Prior to taking office, Avilés worked in the non-profit sector, served as president of a parent-teacher association and a member of Brooklyn Community Board 7.

Early life and education
Avilés was born in Bayamón, Puerto Rico, and raised in East New York. She was the youngest of seven children to a substance abuse counselor mother, and the first in her family to attend college. She graduated Columbia University in 1995, and received a master's degree from CUNY's Baruch College School of Public and International Affairs. She is a National Urban Fellow and an alumna of A Better Chance.

Career
Her first job began as internship in college and then continued after graduation, at a philanthropy that provided environmental grants in under-served communities in Mississippi, and from there she branched out to work in reproductive rights and justice drives for native communities. She later worked for the Justice, Equality, Human dignity and Tolerance Foundation (JEHT), focused on mass incarceration issues as a program manage, focusing on juvenile decarceration. She also worked at the Fund of the Four Directions.

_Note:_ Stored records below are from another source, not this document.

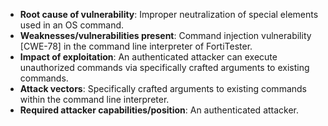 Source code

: - **Root cause of vulnerability**: Improper neutralization of special elements used in an OS command.
- **Weaknesses/vulnerabilities present**: Command injection vulnerability [CWE-78] in the command line interpreter of FortiTester.
- **Impact of exploitation**: An authenticated attacker can execute unauthorized commands via specifically crafted arguments to existing commands.
- **Attack vectors**: Specifically crafted arguments to existing commands within the command line interpreter.
- **Required attacker capabilities/position**: An authenticated attacker.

Avilés was a program officer and then program director at the Scherman Foundation from 2011 to 2021, working on advocacy for human rights, reproductive rights, and strengthening programs for the arts.

Elected office
In 2021, Avilés defeated five other candidates to win the Democratic nomination, prevailing over her closest opponent Yu Lin 65%-35%. in the fifth round of ranked choice voting. She received endorsements from U.S. Senator Bernie Sanders, Congressmembers Nydia Velázquez and Alexandria Ocasio-Cortez, State Senators Julia Salazar and Jabari Brisport, Assemblymember Marcela Mitaynes, the Working Families Party, United Federation of Teachers, District Council 37, and other local groups and elected officials. No Republican challenged her in the November 2021 general election, and Avilés won with over 80% of the vote. She took office in January 2022.

Personal life
She lives with her husband, Frankie, and her two daughters in Sunset Park, where she has lived since 2000.

Avilés is a board member of the Management Assistance Group, and serves on the Racial Justice Advisory Council of the Brooklyn Community Foundation. She is a member of Brooklyn Community Board 7 and serves as the president of the PS 172 parent-teacher association.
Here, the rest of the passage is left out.